Posted on August 14th, 2019

Photograph of a transparent kettle.

Back in the very hottest week of July, ARC Stockton supported a week’s research & development, sharing practice between actor, maker and psychotherapist Kathryn Beaumont, and maker (and Coney’s director) Tassos Stevens.

Bringing together Kathryn’s expertise as a maker and psychotherapist, and some of Coney’s playful practice plus Tassos’s own practice, they investigated ways of approaching difference of political opinion – and how we can meet difference better in a time of division. Through the week, they playtested their ideas-in-progress with local groups including the Staying Out group of elderly local residents.

Read on for Kathryn and Tassos’s reflections:


What have you been doing this week?

Kathryn: We’ve come together to share different practices, to approach the question of how we can talk about politics better (and in ways that are fun!) By better, I mean more kindly, with the capacity to hear each other and tolerate others’ views even if we disagree. 

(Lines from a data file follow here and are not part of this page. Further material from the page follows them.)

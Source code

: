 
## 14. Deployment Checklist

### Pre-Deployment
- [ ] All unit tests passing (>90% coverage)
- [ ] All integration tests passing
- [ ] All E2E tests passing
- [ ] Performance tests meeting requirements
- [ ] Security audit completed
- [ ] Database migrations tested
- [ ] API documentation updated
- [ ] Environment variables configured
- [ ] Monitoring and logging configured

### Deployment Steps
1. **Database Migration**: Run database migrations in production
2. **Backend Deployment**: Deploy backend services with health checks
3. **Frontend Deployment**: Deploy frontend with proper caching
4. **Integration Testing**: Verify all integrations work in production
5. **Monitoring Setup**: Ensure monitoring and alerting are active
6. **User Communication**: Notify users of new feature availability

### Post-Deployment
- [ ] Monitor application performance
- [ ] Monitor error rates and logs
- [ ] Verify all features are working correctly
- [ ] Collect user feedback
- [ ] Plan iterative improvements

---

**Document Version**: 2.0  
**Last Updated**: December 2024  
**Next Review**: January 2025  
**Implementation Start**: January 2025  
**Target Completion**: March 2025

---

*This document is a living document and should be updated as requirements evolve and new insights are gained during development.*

Tassos: We’ve done a lot of really productive, fruitful talking, laying out different bits of practice and riffing off those. One of the symptoms of what makes it difficult to talk about politics at the moment is that our relationship to the political process is really rigid and stuck. So we’ve been juxtaposing playmaking with practice that is essentially around relationships, and finding common ground. Thinking about that and using jedi master of play Bernie de Koven’s theories of play and relationships, we’ve been coming up with ideas of things that would be interesting for people to play.  

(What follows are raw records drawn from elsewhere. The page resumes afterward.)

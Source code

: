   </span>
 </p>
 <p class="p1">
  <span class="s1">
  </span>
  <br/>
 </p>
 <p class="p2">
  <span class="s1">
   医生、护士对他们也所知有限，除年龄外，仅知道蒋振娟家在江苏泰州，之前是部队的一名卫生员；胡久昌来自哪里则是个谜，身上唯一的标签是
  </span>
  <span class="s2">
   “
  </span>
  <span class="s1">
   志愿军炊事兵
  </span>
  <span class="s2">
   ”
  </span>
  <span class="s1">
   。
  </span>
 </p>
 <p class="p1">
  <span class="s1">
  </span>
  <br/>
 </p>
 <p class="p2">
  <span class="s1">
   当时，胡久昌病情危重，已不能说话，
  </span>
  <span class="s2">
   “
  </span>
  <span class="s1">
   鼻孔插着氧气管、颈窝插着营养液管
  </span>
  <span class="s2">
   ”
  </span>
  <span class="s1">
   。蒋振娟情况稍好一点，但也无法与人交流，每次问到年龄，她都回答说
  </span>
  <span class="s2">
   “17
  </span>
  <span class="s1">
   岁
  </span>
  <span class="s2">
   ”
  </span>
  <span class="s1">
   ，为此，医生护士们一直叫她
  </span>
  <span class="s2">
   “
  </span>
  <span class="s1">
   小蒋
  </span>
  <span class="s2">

Kathryn: There’s something about politics that taps into identity and social history and our visceral sense of ourselves, that means it’s very difficult to step away from it. But if you do something as a game, it’s easier to acknowledge that it’s a construct and you can step away from it. You can potentially end up with a really rich definition of what makes democracy engaging, without ever asking people about it directly.

What have been the main outcomes of the week?

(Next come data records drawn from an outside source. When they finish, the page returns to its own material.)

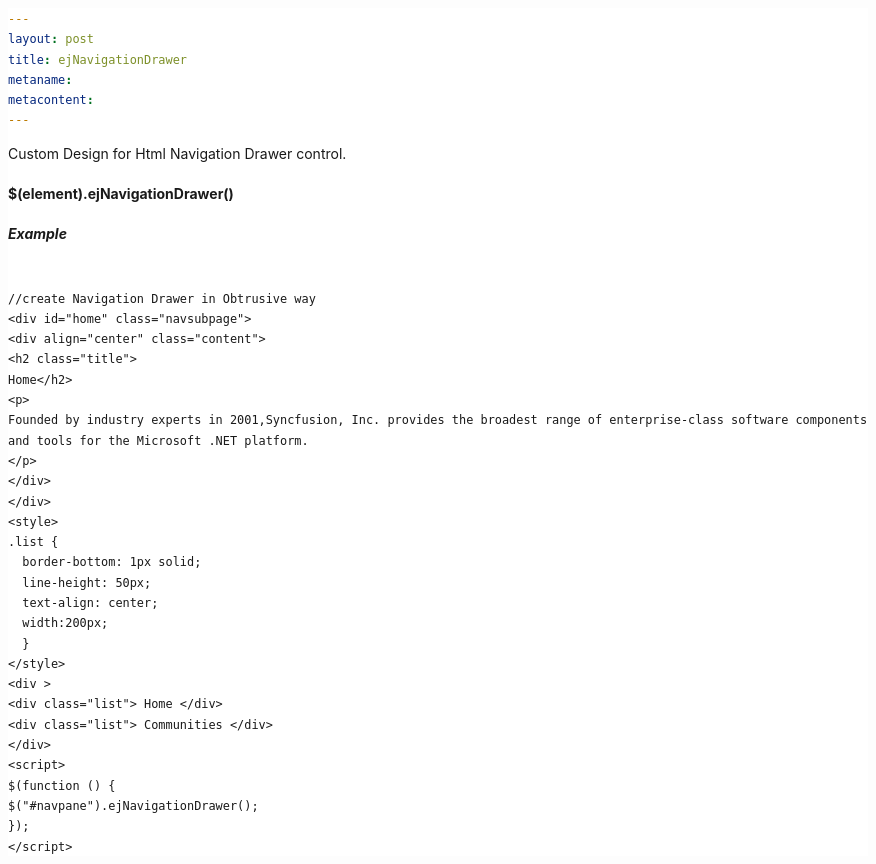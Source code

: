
 ```yaml
---
layout: post
title: ejNavigationDrawer
metaname: 
metacontent: 
---
```


Custom Design for Html Navigation Drawer control.










#### $(element).ejNavigationDrawer<span class="signature">()</span>











##### Example

<pre class="prettyprint">
<code> 
//create Navigation Drawer in Obtrusive way
&lt;div id="home" class="navsubpage"&gt;
&lt;div align="center" class="content"&gt;
&lt;h2 class="title"&gt;
Home&lt;/h2&gt;
&lt;p&gt;
Founded by industry experts in 2001,Syncfusion, Inc. provides the broadest range of enterprise-class software components and tools for the Microsoft .NET platform.
&lt;/p&gt;
&lt;/div&gt;
&lt;/div&gt;
&lt;style&gt;
.list {
  border-bottom: 1px solid;
  line-height: 50px;
  text-align: center;
  width:200px;
  }
&lt;/style&gt;
&lt;div &gt;
&lt;div class="list"&gt; Home &lt;/div&gt;
&lt;div class="list"&gt; Communities &lt;/div&gt;
&lt;/div&gt;
&lt;script&gt;
$(function () {
$("#navpane").ejNavigationDrawer();     
});
&lt;/script&gt;</code>
</pre>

Tassos: One of the outcomes of this week may well be developing a ‘show’, but another is having a toolbox of things – tools, tactics and lenses – that can be shared with people.

Kathryn: For me one of the biggest discoveries has been around the relationship between loss and politics in general. There’s something human that comes out of exploring our capacity to heal from loss, that feels like it sheds a helpful lens on how we bridge the divides that are becoming ever harder in our society due to political events.

I think it’s also important to acknowledge things that were real in the room, and one of those things was the heat. That led to some helpful conversations about the impact of climate change on politics at the moment, but also the effects of physical heat on human behaviour and how people respond to meeting difference.

Tassos: Literally, conversations and interactions become hot. I bought a glass kettle which we had at the table and let it boil as a clock for one of the activities in the sharing. It feels like a very simple and rich, playful resonant metaphor for a lot of what’s happening at the moment.

Image by Josch13 from Pixabay

Kathryn: Another image was how what happens to a population in a ‘hot’ place (a riot, or a crowd) can be mirrored by what physically happens in our body when we perceive threat from another tribe with a different point of view; the fight or flight response where we lose the capacity to make clear decisions or even think.

What was the loveliest moment of the week, for you?

Kathryn: There were lots of top moments. There’s a theme of connection with other people, and of you [Tassos] teaching me things I don’t know about – I really enjoyed learning about the I Ching and divination. That felt like part of what we’re reaching for, creating a format that supports connection with others. And I really enjoyed learning the games, and playing.

Tassos: This week had moments of little lightbulbs, making connections through practice. I loved meeting the Staying Out group, a group of elderly participants who come to ARC every week to do an art/craft hangout. A 90-year-old man told me about volunteering, which was lovely.

What would you want to explore further from the week?

Kathryn: I’d like to explore how games or structures could be repeated with a different lens. It felt like a cross-fertilisation of practice that gave us a lot of riches, so I feel we’ve got a lot of little things that we can choose to grow.

Tassos: Everything we talked around grief across the personal and the political felt surprising, resonant, and accessible. I’d love to see what we can develop from here.